Brexit versus public services: Rival British leaders make final campaign push

Author: Agencies

Prime Minister Boris Johnson will travel to the heartlands of Brexit Britain in a final campaign blitz ahead of Thursday’s election, as he seeks to secure the parliamentary majority he needs to take the country out of the European Union.

“We have just three days to make that a reality, three days to break the deadlock and avoid a hung parliament … three days to get Brexit done,” he will say on Monday during a visit to Sunderland in the northeast of England.

The city was one of the first places to declare its residents had voted for Brexit after a referendum in 2016.

While Johnson has made the Dec. 12 election chiefly about ending the tortuous path to divorce from the bloc, his main rival, the Labour Party led by Jeremy Corbyn, has focused on promises of sweeping economic steps to benefit struggling Britons.

Labour will pledge on Monday to begin delivering its plans to end public spending cuts and begin nationalising industries within 100 days of taking office.

Johnson is ahead in opinion polls and forecast to win the 320 or so parliamentary seats he needs to finalise the EU divorce by Jan. 31. But, with many areas expected to be very tight contests, even a small change in public opinion could cost him an outright majority.

That would lead to a hung parliament that many expect to result in a temporary government led by Corbyn. This would mean the Labour leader had limited powers to enact his economic reforms, but would see smaller parties coalesce behind holding a second Brexit referendum.

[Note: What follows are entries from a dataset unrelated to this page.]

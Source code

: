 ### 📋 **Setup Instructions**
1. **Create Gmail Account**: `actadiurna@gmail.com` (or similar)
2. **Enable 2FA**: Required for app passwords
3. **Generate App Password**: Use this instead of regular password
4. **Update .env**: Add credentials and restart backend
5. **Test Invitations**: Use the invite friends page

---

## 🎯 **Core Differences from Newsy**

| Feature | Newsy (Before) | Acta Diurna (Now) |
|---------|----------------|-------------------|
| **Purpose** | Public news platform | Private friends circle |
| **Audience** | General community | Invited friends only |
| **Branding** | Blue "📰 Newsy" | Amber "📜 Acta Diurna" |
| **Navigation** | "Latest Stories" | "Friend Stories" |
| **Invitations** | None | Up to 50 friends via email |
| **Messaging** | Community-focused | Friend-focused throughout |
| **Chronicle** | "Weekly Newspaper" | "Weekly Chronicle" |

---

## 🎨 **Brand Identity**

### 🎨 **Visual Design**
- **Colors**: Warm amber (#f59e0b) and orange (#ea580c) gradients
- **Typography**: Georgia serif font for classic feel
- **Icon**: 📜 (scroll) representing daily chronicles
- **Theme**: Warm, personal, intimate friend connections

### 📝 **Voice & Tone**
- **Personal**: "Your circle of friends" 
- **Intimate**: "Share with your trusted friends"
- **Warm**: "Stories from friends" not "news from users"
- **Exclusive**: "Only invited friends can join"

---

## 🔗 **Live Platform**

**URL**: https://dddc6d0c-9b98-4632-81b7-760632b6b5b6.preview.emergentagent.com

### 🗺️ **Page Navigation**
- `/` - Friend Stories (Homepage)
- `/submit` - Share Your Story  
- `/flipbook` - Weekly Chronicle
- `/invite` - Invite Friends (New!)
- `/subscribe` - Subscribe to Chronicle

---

Labour, which would need a huge last-minute swing in public opinion to claim a majority of its own, has promised to negotiate a new Brexit deal with the EU and then to give voters a choice between leaving under that deal or staying in the bloc.

Corbyn’s campaign has centred on appealing to voters who are frustrated after almost a decade of spending cuts by successive Conservative-led governments.

Labour is offering more public spending paid for by higher taxes on companies and the wealthy, hundreds of billions of pounds of infrastructure investment funded through borrowing, and a programme of nationalisation.

“When we win power it will be to give it to you,” Labour’s would-be finance minister John McDonnell will say during a speech on Monday.